In businesses today, data is sourced from multiple channels at a large scale, leading to complex processes of manual segregation and tedious data entry method into systems, including ERP solutions like SAP S/4HANA.
Data maintenance becomes a cumbersome and redundant activity that consumes effort. This causes inconsistent document standards and brings in complex management of physical documents.
Taking a use case from SAP’s point of view, many customers receive a large number of documents like purchase orders as email attachments.

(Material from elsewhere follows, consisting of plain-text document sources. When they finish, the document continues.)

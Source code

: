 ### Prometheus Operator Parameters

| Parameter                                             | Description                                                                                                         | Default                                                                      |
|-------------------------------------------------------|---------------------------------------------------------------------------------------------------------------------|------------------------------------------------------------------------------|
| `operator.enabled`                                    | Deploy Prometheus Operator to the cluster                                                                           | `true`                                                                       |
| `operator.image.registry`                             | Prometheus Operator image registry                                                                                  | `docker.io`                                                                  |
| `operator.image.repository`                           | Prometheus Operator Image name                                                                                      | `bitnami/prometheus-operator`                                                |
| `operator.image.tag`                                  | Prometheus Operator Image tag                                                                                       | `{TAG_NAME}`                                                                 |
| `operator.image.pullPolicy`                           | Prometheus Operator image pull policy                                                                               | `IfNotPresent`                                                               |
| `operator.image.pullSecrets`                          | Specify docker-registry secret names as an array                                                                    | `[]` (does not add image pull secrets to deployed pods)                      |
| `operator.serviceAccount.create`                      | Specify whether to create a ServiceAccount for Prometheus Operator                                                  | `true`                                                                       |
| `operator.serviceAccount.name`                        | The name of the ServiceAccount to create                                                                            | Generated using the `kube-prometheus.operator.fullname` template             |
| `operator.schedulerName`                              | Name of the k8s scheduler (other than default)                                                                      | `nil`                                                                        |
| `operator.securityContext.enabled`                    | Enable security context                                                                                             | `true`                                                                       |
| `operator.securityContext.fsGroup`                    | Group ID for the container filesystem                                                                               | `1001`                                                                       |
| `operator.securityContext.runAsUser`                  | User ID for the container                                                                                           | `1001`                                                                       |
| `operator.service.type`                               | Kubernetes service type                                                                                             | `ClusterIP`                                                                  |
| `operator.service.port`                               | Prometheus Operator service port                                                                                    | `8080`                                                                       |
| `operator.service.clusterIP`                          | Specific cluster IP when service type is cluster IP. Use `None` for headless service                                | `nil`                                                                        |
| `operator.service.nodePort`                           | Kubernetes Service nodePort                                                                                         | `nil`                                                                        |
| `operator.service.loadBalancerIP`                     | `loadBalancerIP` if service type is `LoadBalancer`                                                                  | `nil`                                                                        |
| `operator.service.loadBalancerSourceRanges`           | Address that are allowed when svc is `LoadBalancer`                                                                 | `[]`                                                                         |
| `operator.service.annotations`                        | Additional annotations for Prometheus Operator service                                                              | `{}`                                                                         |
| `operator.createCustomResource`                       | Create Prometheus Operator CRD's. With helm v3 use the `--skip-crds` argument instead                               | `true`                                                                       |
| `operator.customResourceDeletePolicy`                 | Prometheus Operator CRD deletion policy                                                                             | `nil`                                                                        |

In many cases, these orders are unstructured documents that are manually read, and the data is entered into SAP to generate sales orders which requires plenty of manual effort.
Customers are looking for solutions to minimize manual interventions and adopt an automated approach for the processing of documents. Business scenarios such as vendor validation, duplicate purchase order checks, and successful generation of sales orders are key to running an efficient business process in an SAP landscape.
TCS Doqulogic for automated document processing is split into three phases:
Ingestion of Documents from Multiple Platforms
This is done via web portal integration. Doqulogic can also ingest documents through an intermediate database or document repositories from the customer’s native environments or websites and begin processing.
Doqulogic can be powered by email integrations, wherein it consumes data directly from emails and email attachments and begins processing them. The solution is flexible to ingest documents via real-time processing or batch processing as well.
Processing and Storage of Documents
Once documents are in Doqulogic, they are subjected to a page separator where each page in the document is separated. Each page is then subject to image preprocessing (cropping, brightness, contrast, sharpening) to enhance quality to ensure high extraction accuracy.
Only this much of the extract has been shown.